Mr. Thomas glanced swiftly at his uncle.

"And you have spoken with him, too, uncle?"

The old man turned his melancholy eyes on him.

"Yes; I have spoken with him," he said.

* * * * *


Five minutes later Marjorie was dismounted, and was with him. She greeted old Sir Thomas with particular respect; she had talked with him a year ago when he was first released that he might raise his fines; and she knew well enough that his liberty was coming to an end. In fact, he was technically a prisoner even now; and had only been allowed to come for a week or two from Sir Walter Aston's house before going back again to the Fleet.

"You are come in good time," said Sir John, smiling.

"That is young Owen himself coming up the path."

There was nothing particularly noticeable about the young man who a minute later was standing before them with his cap in his hand. He was plainly of the working class; and he had over his shoulder a bag of tools. He was dusty up to the knees with his long tramp. Mr. John gave him a word of welcome; and then the whole group went slowly together back to the house, with the two men following. Sir Thomas stumbled a little going up the two or three steps into the hall. Then they all sat down together; the servant put a big flagon and a horn tumbler beside the traveller, and went out, closing the doors.

"Now, my man," said Mr. John. "Do you eat and drink while I do the talking. I understand you are a man of your hands, and that you have business elsewhere."

"I must be in Lancashire by the end of the week, sir."

"Very well, then. We have business enough for you, God knows! This is Mistress Manners, whom you may have heard of. And after you have looked at the places we have here--you understand me?--Mistress Manners wants you at her house at Booth's Edge.... You have any papers?"

Owen leaned back and drew out a paper from his bag of tools.

"This is from Mr. Fenton, sir."

Mr. John glanced at the address; then he turned it over and broke the seal. He stared for a moment at the open sheet.

"Why, it is blank!" he said.

Owen smiled. He was a grave-looking lad of eighteen or nineteen years old; and his face lighted up very pleasantly.

"I have had that trick played on me before, sir, in my travels. I understand that Catholic gentlemen do so sometimes to try the fidelity of the messenger."

The other laughed out loud, throwing back his head.

"Why, that is a poor compliment!" he said. "You shall have a better one from us, I have no doubt."

Mr. Thomas leaned over the table and took the paper. He examined it very carefully; then he handed it back. His father laughed again as he took it.

"You are very cautious, my son," he said. "But it is wise enough.... Well, then," he went on to the carpenter, "you are willing to do this work for us? And as for payment--"

"I ask only my food and lodging," said the lad quietly; "and enough to carry me on to the next place."

"Why--" began the other in a protest.

"No, sir; no more than that...." He paused an instant. "I hope to be admitted to the Society of Jesus this year or next."

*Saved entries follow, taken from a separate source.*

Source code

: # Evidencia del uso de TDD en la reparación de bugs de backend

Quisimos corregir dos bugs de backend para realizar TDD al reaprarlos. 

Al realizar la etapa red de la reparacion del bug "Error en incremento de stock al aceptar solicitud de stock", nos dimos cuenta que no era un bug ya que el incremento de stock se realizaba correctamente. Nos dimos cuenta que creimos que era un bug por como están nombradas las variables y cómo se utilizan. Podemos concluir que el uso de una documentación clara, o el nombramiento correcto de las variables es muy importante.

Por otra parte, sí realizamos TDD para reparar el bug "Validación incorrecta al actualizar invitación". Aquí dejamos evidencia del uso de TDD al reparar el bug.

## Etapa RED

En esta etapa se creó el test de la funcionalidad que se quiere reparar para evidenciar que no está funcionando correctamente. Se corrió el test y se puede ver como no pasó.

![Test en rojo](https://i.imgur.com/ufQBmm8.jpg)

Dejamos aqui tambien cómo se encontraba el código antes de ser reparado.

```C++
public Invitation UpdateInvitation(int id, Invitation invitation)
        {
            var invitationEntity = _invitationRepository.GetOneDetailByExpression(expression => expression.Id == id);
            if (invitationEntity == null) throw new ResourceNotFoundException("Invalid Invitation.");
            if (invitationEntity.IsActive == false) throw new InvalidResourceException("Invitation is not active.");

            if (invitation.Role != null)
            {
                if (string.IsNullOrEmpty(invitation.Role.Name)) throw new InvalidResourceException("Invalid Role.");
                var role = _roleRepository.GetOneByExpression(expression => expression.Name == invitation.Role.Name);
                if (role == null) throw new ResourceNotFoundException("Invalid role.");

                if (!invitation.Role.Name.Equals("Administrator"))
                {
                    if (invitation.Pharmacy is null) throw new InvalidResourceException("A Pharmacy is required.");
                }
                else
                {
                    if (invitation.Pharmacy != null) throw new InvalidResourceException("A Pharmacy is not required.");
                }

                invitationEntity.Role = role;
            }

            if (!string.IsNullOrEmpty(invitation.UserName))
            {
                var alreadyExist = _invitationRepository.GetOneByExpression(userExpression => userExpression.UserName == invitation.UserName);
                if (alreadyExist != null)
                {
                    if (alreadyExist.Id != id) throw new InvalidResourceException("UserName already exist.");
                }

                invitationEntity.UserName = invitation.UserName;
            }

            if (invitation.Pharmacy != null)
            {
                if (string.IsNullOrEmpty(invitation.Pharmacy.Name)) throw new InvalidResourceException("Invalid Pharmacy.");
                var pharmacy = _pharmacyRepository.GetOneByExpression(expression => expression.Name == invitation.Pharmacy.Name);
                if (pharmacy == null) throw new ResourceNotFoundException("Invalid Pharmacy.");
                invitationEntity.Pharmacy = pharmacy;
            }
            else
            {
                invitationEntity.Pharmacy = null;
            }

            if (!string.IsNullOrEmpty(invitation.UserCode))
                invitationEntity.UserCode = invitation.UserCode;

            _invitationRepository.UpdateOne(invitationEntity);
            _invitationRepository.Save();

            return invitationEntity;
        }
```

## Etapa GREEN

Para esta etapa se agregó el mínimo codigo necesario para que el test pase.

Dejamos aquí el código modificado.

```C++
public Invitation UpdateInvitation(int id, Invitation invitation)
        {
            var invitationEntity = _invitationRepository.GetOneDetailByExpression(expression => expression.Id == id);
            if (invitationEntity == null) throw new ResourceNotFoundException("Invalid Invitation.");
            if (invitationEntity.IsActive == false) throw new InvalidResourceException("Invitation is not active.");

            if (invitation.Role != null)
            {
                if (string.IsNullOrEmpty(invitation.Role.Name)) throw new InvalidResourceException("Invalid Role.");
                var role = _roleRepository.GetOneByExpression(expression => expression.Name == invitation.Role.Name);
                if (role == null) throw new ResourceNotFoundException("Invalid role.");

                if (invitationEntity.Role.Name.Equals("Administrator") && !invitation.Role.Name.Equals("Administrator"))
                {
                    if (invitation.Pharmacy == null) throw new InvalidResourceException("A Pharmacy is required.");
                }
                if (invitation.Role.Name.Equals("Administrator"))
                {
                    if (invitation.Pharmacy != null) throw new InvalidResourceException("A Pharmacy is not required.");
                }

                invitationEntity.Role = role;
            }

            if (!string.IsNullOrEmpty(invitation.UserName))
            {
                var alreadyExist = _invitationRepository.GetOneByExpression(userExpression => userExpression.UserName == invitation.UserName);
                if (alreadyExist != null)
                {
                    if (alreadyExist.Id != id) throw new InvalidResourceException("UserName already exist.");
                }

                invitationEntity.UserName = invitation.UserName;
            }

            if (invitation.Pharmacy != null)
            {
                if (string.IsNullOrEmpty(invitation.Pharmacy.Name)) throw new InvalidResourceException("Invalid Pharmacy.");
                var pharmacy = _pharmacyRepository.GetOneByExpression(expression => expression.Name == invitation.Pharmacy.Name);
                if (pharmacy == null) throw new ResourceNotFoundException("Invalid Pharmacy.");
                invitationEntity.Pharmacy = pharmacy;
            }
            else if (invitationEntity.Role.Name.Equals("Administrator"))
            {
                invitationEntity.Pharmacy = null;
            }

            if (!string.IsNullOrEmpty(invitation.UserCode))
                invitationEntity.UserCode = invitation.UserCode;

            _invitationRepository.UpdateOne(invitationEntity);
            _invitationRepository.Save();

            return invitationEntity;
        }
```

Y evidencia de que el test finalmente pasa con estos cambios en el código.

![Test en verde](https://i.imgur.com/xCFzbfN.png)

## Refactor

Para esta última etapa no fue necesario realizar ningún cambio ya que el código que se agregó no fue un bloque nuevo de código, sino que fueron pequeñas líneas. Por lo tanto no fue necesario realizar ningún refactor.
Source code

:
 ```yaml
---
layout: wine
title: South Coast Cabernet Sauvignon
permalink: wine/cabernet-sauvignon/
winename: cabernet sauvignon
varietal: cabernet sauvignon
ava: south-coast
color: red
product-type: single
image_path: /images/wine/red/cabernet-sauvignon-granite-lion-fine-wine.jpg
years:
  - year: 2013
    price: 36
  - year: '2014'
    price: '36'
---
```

There was a pause of astonishment. And then old Sir Thomas' deep voice broke in.

"You do very well, sir. I heartily congratulate you. And I would I were twenty years younger myself...."


II


After supper that night the entire party went upstairs to the chapel.

Young Hugh Owen even already was beginning to be known among Catholics, for his extraordinary skill in constructing hiding-holes. Up to the present not much more had been attempted than little secret recesses where the vessels of the altar and the vestments might be concealed. But the young carpenter had been ingenious enough in two or three houses to which he had been called, to enlarge these so considerably that even two or three men might be sheltered in them; and, now that it seemed as if the persecution of recusants was to break out again, the idea began to spread. Mr. John FitzHerbert while in London had heard of his skill, and had taken means to get at the young man, for his own house at Padley.

* * * * *


Owen was already at work when the party came upstairs. He had supped alone, and, with a servant to guide him, had made the round of the house, taking measurements in every possible place. He was seated on the floor as they came in; three or four panels lay on the ground beside him, and a heap of plaster and stones.

He looked up as they came in.

"This will take me all night, sir," he said.